I lost the battle today. The 8 tomato plants I have in the back finally, in the last week, produced more tomatoes than I could consume before they went bad. I had to break down this morning and can some. I peeled and seeded a pile and they are now cooling in jars. Though not the same as fresh I will still get to enjoy them later when all the fresh tomatoes are nothing but a memory.
The evolution did bring back some memories of my grandmother putting up quart after quart of tomatoes, peaches, beans, jellies and jams and all of her glorious pickles. There were always bread&butter, dills, sweet relish, chow-chow, pickled okra, dill green beans, pickled hot peppers and her famous icicle pickles. Some years there was also pickled water melon rind. By the end of the season there were hundreds of jars lined up in the basement all carefully labeled and ready for winter. I can still see her in the kitchen surrounded by jars and produce with the steam rolling out of the water bath canner and the pressure canner whistling away.

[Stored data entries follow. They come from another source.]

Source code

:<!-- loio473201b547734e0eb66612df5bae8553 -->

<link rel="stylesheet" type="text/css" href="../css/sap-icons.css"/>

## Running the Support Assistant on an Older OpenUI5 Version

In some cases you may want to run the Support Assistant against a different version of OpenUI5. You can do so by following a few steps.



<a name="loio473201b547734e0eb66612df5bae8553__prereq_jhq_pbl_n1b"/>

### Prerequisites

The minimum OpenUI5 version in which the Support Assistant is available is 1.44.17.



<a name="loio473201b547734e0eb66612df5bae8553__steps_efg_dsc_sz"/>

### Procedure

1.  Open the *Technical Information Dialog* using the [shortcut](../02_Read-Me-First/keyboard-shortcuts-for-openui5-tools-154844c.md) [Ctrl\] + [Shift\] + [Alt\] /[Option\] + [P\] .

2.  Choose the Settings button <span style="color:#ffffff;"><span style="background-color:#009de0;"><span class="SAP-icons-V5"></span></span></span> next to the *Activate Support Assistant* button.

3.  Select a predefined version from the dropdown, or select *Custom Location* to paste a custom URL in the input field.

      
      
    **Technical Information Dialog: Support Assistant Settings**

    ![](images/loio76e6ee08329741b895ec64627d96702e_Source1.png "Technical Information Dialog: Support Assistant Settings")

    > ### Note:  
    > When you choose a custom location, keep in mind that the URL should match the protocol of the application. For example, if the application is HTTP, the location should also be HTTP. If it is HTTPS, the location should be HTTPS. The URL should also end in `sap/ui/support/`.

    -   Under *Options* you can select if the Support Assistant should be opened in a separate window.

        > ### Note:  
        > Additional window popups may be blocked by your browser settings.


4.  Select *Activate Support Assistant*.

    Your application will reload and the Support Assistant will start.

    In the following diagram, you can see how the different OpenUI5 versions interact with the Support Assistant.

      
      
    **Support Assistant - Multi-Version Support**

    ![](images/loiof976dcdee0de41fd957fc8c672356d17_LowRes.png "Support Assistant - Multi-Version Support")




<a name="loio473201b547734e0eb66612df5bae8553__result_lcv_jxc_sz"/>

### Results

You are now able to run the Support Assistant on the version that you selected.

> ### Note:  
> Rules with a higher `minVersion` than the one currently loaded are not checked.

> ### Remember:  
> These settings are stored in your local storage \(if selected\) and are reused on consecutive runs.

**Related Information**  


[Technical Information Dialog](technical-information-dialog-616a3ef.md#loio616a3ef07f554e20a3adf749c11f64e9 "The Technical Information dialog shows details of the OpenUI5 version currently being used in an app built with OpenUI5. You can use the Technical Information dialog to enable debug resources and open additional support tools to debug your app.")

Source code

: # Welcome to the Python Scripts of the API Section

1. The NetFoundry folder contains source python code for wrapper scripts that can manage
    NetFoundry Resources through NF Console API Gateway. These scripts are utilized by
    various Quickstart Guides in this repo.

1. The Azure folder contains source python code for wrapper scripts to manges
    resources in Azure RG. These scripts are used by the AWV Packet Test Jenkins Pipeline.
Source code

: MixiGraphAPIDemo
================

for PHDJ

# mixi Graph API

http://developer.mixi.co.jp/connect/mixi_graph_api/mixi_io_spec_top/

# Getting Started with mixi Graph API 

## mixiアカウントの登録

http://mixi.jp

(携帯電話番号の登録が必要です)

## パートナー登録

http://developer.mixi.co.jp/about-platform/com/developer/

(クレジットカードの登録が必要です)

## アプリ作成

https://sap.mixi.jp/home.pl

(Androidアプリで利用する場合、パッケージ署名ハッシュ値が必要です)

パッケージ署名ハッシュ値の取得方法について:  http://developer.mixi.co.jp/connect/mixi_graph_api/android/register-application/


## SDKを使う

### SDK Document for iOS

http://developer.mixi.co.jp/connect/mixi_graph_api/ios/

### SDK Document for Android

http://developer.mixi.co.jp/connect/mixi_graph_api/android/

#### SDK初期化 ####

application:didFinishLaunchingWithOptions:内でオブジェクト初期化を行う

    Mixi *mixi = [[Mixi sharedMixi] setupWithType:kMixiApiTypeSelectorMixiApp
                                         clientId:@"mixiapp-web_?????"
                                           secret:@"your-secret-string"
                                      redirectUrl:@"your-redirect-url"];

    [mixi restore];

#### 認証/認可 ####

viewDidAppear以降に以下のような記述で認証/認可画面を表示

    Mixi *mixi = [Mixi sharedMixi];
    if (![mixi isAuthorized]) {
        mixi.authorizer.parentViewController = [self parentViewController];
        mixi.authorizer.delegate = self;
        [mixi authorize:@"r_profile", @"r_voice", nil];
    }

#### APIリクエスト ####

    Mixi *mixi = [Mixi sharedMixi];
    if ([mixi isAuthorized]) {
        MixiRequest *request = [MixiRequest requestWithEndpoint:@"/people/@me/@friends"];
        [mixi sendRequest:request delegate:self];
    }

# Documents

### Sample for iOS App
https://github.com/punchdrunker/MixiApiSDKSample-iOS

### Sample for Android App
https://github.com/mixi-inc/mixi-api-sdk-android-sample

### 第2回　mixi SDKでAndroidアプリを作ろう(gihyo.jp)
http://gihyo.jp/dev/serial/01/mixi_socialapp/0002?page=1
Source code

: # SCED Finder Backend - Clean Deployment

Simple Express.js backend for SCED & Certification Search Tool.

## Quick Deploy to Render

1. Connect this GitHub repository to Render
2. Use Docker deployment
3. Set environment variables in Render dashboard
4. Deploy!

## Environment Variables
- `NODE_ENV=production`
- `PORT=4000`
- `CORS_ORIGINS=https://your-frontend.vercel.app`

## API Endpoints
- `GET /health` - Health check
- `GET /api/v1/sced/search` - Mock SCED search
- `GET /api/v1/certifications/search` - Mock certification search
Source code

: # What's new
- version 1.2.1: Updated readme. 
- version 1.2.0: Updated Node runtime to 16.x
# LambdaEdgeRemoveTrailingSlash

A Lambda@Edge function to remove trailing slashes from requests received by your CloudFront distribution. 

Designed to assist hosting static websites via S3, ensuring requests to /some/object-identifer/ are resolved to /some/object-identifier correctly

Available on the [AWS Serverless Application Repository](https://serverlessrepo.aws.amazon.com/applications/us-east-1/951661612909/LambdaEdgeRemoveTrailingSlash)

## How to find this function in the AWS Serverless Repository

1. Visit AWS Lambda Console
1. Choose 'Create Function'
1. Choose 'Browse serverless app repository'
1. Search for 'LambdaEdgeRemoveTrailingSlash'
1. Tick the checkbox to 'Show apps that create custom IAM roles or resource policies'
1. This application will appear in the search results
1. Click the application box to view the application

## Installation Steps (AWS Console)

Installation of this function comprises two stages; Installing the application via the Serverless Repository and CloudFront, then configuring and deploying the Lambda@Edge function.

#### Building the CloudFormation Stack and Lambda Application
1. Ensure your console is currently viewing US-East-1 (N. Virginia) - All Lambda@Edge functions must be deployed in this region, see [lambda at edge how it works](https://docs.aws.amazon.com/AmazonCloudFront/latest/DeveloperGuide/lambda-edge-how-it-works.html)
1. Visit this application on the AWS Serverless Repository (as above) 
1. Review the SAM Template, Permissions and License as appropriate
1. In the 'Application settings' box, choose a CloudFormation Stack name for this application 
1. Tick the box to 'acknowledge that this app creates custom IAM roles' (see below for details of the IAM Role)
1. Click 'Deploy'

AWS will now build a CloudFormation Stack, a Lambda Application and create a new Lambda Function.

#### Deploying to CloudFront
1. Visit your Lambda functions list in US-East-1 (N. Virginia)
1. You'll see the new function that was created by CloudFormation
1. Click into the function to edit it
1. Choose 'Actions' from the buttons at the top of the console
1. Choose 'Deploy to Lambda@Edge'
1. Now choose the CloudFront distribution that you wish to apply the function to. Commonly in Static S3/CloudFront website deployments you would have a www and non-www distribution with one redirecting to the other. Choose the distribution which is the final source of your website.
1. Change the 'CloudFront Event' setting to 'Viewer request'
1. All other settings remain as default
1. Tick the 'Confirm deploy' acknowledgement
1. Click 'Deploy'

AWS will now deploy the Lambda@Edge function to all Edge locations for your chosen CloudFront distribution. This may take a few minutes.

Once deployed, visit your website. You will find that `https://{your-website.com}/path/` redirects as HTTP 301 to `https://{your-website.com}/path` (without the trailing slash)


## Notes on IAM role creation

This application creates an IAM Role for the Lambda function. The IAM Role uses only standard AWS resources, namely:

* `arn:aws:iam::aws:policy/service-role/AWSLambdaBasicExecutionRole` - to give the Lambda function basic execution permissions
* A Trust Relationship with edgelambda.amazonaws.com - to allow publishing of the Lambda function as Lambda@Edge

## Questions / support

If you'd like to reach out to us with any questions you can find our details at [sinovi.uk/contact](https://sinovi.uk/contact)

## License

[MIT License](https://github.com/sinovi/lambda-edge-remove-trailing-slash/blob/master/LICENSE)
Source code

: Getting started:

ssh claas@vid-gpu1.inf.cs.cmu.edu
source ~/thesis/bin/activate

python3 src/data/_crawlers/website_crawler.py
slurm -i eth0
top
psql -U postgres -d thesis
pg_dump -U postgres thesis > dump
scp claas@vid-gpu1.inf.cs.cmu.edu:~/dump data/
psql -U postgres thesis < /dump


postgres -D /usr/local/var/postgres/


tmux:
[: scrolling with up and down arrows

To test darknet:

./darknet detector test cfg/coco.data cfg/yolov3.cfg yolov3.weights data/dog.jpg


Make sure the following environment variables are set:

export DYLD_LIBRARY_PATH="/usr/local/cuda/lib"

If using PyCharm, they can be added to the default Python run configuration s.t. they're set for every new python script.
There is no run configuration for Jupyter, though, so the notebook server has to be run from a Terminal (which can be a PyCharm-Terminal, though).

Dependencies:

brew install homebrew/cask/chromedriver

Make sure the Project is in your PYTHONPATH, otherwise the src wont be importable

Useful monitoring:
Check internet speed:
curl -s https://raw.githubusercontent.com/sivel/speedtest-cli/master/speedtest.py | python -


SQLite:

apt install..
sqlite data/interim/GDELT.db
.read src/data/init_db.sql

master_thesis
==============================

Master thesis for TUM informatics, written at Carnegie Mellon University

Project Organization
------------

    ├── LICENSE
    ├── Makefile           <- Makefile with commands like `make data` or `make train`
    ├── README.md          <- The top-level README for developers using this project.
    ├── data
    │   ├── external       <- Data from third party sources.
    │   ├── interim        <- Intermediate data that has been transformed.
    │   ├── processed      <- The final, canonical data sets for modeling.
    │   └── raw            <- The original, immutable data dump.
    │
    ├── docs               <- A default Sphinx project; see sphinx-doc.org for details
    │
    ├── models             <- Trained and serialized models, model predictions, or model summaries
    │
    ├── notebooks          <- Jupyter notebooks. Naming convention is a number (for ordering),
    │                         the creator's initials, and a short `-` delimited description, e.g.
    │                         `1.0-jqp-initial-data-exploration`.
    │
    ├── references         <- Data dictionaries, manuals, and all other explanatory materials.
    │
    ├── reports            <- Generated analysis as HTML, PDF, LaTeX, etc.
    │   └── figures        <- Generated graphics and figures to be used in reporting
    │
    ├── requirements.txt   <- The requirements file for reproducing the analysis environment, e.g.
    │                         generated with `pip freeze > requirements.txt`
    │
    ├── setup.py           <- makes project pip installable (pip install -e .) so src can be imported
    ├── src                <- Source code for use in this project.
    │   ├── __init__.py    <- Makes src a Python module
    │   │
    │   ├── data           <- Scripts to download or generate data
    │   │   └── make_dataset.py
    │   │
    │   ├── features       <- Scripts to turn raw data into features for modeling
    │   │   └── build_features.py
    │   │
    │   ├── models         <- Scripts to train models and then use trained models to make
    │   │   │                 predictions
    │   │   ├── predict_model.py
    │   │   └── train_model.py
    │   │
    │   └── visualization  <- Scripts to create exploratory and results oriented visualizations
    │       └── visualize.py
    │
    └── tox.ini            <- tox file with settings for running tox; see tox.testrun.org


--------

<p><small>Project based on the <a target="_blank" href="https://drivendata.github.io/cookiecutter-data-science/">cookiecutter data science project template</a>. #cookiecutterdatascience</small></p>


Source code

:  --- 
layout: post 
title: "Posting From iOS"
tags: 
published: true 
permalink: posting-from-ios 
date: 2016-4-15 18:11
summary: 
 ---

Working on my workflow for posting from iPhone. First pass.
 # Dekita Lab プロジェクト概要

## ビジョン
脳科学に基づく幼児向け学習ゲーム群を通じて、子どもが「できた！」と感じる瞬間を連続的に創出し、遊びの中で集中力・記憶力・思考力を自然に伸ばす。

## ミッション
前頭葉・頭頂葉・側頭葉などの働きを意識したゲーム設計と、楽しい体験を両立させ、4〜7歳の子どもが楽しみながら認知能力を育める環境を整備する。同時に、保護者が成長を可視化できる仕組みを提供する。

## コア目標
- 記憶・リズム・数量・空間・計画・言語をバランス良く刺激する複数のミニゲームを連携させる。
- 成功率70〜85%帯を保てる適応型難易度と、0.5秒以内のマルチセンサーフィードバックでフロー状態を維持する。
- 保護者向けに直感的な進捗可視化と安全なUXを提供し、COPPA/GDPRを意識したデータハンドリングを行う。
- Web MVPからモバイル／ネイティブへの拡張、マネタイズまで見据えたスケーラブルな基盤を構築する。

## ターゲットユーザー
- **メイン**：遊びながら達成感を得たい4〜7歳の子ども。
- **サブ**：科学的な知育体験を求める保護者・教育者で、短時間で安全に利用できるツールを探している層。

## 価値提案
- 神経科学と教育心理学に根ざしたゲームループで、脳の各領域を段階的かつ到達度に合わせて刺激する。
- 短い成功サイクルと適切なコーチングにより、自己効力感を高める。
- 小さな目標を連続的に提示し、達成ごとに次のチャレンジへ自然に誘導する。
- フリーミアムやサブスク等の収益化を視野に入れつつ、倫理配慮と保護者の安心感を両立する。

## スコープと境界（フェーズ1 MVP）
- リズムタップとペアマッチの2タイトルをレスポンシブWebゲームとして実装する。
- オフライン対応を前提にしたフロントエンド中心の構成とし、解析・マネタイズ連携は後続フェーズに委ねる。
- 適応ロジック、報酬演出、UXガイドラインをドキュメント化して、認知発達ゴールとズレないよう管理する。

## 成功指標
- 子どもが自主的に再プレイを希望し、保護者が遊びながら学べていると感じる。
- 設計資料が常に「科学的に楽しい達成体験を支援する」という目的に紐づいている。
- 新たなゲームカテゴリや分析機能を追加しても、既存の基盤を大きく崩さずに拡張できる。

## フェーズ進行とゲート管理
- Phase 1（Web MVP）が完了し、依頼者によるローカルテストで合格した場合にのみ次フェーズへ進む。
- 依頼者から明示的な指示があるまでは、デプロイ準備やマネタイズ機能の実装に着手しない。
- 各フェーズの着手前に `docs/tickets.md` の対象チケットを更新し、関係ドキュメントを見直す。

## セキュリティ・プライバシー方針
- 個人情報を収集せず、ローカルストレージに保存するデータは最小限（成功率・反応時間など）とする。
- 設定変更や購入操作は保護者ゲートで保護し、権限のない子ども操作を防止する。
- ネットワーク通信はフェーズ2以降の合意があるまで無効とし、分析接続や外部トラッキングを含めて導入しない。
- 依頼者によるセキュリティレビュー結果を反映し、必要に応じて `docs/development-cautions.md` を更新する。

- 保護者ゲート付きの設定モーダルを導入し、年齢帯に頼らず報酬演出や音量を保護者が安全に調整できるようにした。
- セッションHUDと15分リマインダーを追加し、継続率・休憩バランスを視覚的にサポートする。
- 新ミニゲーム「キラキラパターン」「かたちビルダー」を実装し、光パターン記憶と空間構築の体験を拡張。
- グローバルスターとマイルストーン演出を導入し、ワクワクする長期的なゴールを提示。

Not only did my grandfather put in a big garden every year but Mrs. LaRue would show up in her old Chevy pick-up with bushel baskets of garden truck on a regular basis. She and her family had a small farm up the creek and put the rich bottom land to good use. In addition, she would bring a few dozen fresh eggs that had just been gathered, fresh country butter and the occasional jar of honey from her bees. The people up in the hills of Virginia didn't eat fancy but what they had was fresh and plentiful and many times organic because they didn't have the money for expensive fertilizer and pesticides. Most of them had lived through the depression and made sure to preserve everything they could for leaner times plus they were frugal as well.
You can still eat close to the land in most of Europe or for that matter the rest of the world, but it is a big challenge here in the U.S. to do so and we are the poorer for it.